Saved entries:
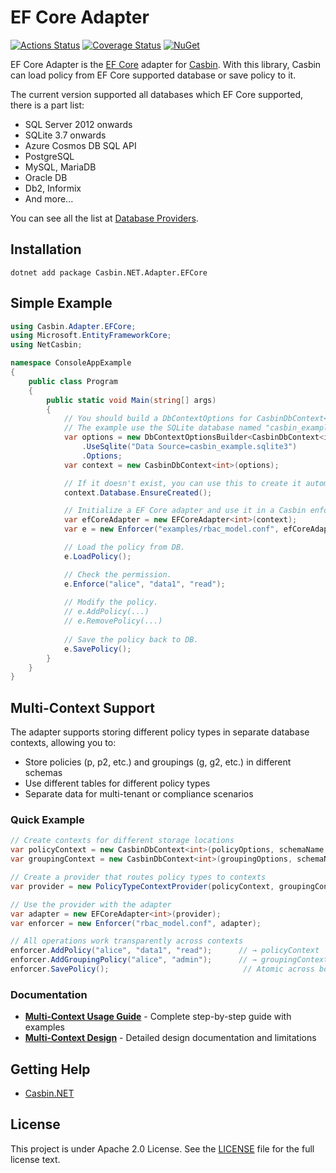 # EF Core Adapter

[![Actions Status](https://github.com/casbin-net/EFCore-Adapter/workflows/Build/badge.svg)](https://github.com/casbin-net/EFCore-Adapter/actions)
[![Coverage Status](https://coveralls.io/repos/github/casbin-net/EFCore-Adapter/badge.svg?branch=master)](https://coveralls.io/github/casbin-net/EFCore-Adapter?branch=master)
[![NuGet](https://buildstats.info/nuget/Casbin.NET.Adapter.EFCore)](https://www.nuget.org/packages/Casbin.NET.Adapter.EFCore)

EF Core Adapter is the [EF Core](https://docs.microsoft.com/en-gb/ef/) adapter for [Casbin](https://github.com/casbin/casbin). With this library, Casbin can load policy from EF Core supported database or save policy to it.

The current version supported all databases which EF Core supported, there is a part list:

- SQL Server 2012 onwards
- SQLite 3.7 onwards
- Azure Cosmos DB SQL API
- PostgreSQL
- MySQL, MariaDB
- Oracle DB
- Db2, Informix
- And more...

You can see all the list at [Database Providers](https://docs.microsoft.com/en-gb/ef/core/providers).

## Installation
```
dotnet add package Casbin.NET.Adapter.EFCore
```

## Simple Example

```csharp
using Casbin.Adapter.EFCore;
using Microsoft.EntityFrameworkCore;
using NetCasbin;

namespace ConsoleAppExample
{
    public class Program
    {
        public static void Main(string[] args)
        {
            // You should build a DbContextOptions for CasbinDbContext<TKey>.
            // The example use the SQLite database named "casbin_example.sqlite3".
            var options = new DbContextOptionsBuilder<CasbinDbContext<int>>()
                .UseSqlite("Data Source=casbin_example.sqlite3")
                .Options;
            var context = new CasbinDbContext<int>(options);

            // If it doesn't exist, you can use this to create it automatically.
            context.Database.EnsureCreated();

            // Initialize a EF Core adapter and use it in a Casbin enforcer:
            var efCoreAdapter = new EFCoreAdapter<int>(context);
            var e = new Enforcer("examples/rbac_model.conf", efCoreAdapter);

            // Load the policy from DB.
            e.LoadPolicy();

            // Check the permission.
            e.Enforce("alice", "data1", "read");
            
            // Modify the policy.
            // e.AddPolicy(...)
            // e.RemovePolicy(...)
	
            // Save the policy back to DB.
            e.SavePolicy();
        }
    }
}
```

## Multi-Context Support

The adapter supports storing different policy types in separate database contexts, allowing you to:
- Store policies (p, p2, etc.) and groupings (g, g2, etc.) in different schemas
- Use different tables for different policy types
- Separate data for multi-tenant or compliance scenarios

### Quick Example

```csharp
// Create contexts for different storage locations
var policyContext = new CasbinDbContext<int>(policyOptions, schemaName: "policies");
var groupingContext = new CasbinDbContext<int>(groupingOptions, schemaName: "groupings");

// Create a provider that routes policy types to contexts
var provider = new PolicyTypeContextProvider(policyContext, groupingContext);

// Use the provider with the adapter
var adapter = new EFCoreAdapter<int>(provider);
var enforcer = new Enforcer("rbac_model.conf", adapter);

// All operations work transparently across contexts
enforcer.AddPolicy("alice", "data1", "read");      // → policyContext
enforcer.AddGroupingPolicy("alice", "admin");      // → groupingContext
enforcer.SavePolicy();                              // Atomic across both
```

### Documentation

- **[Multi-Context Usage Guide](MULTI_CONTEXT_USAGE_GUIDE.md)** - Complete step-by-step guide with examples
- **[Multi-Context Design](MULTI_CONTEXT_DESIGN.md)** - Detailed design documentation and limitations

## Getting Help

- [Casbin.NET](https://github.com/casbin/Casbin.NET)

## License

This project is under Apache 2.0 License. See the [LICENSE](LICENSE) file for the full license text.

◆ Problem statement:
Find each line in the records above that contains "policyContext", and copy it.

◆ Answer section:
var policyContext = new CasbinDbContext<int>(policyOptions, schemaName: "policies");
var provider = new PolicyTypeContextProvider(policyContext, groupingContext);
enforcer.AddPolicy("alice", "data1", "read");      // → policyContext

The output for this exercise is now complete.